Source data below:

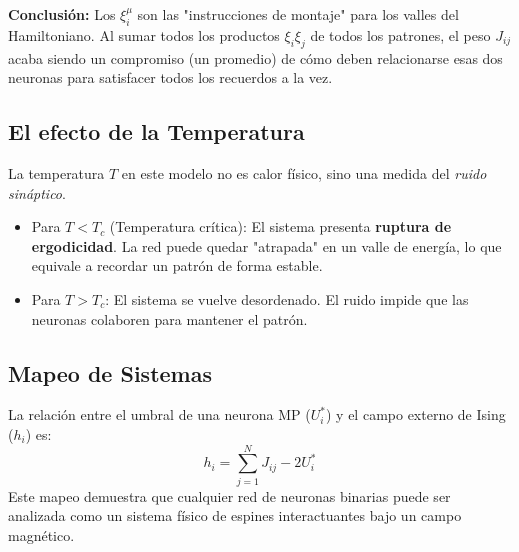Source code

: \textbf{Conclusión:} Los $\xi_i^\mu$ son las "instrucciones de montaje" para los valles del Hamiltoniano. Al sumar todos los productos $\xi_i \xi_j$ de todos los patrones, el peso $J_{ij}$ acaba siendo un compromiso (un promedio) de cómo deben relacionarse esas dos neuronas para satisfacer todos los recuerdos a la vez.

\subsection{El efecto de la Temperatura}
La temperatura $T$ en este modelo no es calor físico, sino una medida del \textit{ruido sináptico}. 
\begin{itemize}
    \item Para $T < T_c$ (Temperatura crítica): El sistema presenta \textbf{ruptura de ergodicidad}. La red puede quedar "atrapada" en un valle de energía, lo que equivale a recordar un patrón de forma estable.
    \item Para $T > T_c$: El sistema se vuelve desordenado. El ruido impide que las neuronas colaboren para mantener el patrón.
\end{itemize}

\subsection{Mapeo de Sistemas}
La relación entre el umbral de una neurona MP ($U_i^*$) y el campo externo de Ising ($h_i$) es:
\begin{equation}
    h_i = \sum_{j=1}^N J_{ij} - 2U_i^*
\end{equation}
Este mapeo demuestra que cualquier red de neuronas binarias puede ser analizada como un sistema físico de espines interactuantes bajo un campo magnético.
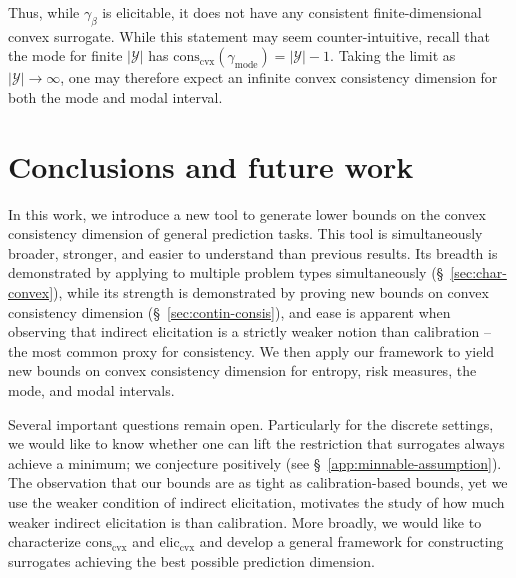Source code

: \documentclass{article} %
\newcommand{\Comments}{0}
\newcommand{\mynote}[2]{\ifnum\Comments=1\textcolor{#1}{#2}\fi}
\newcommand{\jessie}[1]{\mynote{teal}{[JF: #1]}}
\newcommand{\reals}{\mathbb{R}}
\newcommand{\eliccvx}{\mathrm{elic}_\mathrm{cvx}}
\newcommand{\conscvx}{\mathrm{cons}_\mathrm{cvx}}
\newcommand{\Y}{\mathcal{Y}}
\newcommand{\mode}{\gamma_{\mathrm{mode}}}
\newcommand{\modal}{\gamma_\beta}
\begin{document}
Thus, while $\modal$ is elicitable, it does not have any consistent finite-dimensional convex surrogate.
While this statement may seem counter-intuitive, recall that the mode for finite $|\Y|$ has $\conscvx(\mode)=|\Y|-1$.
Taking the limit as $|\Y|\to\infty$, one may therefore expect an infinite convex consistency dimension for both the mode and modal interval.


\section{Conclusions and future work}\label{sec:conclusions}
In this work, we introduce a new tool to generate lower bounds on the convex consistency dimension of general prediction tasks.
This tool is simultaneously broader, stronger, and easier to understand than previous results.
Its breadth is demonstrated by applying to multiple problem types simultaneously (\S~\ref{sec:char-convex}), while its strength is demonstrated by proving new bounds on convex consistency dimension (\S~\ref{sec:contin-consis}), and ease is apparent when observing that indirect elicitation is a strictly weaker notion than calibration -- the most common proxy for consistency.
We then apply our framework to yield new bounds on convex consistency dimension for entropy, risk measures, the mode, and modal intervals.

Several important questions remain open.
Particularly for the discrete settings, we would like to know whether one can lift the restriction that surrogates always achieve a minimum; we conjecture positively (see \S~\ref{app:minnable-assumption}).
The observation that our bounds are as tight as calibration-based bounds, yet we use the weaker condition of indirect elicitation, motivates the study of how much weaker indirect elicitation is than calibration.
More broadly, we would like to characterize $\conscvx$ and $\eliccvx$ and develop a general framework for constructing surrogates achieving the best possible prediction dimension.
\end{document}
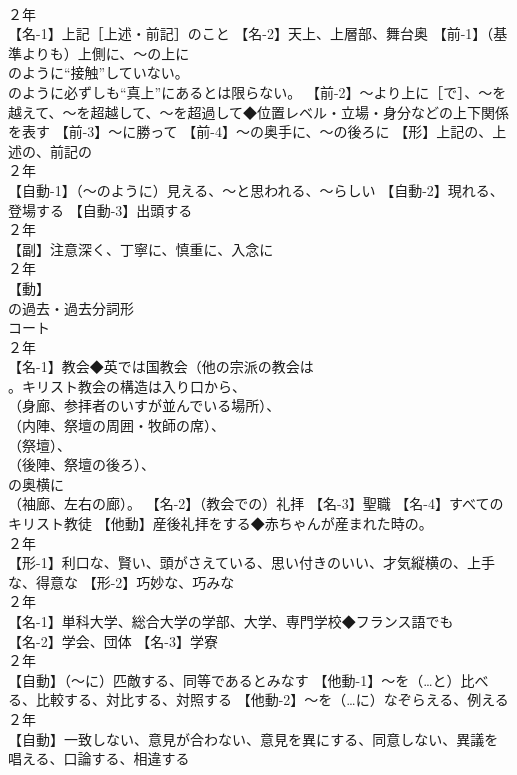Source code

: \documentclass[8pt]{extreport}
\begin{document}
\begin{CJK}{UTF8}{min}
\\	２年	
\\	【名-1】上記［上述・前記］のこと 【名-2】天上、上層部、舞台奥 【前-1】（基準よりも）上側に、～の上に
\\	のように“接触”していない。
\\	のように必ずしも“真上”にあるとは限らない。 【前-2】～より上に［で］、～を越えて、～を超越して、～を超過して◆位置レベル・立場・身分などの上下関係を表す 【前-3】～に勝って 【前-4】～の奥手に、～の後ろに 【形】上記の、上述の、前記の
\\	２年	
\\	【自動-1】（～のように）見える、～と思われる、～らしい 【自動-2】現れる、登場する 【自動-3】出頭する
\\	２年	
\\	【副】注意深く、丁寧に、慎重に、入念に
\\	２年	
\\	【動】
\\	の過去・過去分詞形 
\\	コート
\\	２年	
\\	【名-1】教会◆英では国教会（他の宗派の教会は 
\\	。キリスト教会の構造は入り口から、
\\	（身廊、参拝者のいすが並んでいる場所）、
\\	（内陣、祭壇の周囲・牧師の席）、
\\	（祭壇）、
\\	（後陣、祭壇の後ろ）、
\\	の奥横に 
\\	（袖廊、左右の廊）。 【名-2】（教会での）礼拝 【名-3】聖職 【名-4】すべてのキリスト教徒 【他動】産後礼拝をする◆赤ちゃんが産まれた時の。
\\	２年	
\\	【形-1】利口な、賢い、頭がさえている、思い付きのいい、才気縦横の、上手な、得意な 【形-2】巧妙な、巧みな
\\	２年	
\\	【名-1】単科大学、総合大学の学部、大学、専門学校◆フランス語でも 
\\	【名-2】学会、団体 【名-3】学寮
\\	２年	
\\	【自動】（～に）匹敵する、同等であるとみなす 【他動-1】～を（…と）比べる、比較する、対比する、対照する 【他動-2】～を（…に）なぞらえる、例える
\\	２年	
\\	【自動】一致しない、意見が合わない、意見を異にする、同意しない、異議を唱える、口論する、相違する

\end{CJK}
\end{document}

End of Source data.
Source data below:

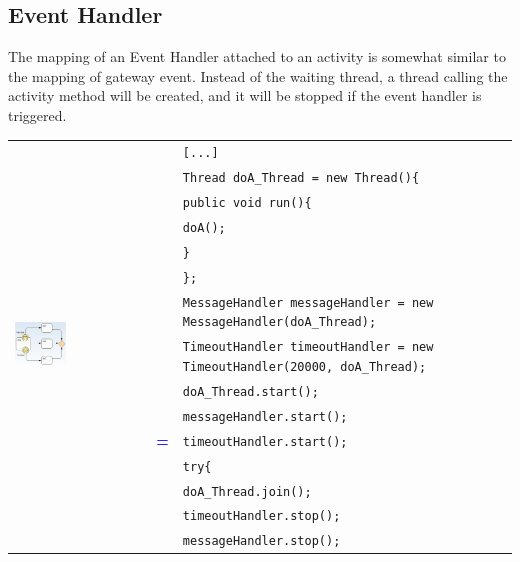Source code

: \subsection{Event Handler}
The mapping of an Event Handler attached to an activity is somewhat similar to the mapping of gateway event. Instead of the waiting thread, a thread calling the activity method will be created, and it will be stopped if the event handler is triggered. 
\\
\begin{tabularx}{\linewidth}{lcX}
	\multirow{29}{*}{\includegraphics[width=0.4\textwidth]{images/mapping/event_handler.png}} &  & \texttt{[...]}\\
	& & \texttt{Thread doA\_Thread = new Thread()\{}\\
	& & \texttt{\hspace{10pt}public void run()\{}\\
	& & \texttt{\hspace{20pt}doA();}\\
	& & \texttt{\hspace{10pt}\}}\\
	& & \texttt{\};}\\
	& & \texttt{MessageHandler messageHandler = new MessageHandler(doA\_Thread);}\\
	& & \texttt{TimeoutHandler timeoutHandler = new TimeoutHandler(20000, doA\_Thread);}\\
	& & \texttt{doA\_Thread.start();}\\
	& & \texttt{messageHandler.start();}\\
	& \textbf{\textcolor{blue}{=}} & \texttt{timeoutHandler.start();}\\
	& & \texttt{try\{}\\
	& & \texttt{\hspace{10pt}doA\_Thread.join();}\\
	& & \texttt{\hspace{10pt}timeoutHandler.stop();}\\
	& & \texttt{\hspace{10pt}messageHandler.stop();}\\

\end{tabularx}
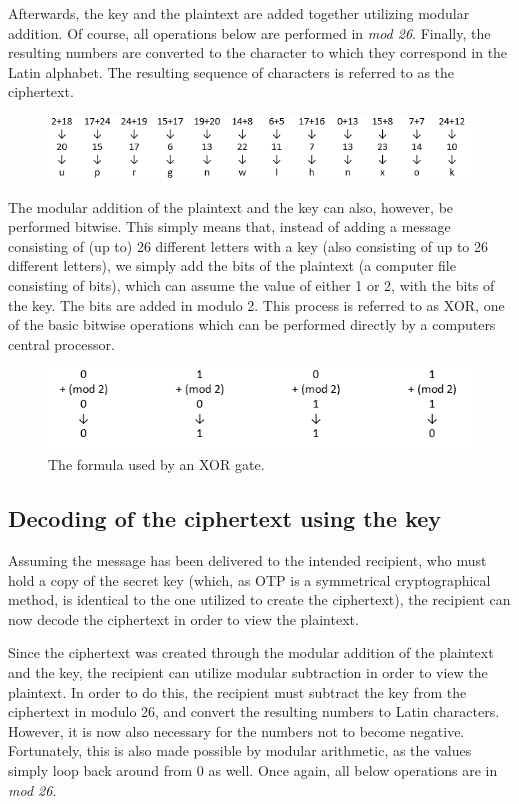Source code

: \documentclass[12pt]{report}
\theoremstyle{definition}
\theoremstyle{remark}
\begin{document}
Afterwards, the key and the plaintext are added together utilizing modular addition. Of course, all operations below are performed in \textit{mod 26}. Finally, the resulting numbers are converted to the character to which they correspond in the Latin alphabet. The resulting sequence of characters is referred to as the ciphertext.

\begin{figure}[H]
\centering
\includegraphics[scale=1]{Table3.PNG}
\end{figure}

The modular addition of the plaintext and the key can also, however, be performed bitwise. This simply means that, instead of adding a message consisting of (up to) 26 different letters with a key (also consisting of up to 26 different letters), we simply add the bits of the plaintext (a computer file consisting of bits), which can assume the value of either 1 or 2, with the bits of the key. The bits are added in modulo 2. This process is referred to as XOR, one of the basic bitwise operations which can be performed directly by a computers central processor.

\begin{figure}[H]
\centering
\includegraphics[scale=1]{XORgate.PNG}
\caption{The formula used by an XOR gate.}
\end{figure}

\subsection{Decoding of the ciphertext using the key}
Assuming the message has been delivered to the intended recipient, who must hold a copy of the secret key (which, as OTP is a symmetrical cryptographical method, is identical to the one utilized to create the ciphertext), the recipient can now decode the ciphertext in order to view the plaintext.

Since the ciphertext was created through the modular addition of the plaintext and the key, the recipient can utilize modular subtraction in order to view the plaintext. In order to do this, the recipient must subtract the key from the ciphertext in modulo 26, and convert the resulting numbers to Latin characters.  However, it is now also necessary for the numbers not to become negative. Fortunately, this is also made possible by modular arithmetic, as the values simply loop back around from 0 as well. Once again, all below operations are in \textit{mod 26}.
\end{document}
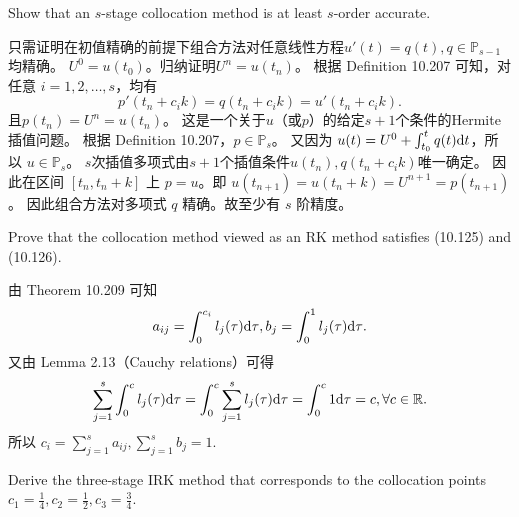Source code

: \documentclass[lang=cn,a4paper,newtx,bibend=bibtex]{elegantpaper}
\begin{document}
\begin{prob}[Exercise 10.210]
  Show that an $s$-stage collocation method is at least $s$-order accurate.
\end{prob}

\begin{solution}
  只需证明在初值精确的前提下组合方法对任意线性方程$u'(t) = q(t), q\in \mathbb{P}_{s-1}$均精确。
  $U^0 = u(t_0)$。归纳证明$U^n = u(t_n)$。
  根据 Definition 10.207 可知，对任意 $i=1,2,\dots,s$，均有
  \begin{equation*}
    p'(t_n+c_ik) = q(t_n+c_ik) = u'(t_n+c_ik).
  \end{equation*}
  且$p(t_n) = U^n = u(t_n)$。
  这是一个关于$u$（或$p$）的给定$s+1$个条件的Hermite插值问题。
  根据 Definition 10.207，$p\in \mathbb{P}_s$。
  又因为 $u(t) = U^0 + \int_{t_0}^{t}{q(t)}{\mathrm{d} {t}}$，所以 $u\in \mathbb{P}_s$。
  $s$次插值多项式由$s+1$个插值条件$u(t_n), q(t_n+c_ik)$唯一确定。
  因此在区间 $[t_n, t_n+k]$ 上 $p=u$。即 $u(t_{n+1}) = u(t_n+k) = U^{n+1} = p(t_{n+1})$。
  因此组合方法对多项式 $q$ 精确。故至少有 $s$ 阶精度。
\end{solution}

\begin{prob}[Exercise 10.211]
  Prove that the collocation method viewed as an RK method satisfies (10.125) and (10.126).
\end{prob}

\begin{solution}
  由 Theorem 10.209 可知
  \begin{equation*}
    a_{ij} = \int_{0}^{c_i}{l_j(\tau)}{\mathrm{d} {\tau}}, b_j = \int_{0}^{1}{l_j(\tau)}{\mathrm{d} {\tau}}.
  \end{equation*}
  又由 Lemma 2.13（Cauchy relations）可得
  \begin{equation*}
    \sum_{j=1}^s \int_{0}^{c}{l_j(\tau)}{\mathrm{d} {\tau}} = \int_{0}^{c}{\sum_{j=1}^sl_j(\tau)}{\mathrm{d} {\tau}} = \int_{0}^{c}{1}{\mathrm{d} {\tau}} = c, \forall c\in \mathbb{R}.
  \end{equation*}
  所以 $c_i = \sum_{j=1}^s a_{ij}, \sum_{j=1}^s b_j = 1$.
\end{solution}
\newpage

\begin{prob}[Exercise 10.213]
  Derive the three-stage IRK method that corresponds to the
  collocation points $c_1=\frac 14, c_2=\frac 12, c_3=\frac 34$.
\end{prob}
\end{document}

End of Source data.

■ Required work
Search the material above for lines containing the string "which", then pull them out.

■ Exercise solution
Afterwards, the key and the plaintext are added together utilizing modular addition. Of course, all operations below are performed in \textit{mod 26}. Finally, the resulting numbers are converted to the character to which they correspond in the Latin alphabet. The resulting sequence of characters is referred to as the ciphertext.
The modular addition of the plaintext and the key can also, however, be performed bitwise. This simply means that, instead of adding a message consisting of (up to) 26 different letters with a key (also consisting of up to 26 different letters), we simply add the bits of the plaintext (a computer file consisting of bits), which can assume the value of either 1 or 2, with the bits of the key. The bits are added in modulo 2. This process is referred to as XOR, one of the basic bitwise operations which can be performed directly by a computers central processor.
Assuming the message has been delivered to the intended recipient, who must hold a copy of the secret key (which, as OTP is a symmetrical cryptographical method, is identical to the one utilized to create the ciphertext), the recipient can now decode the ciphertext in order to view the plaintext.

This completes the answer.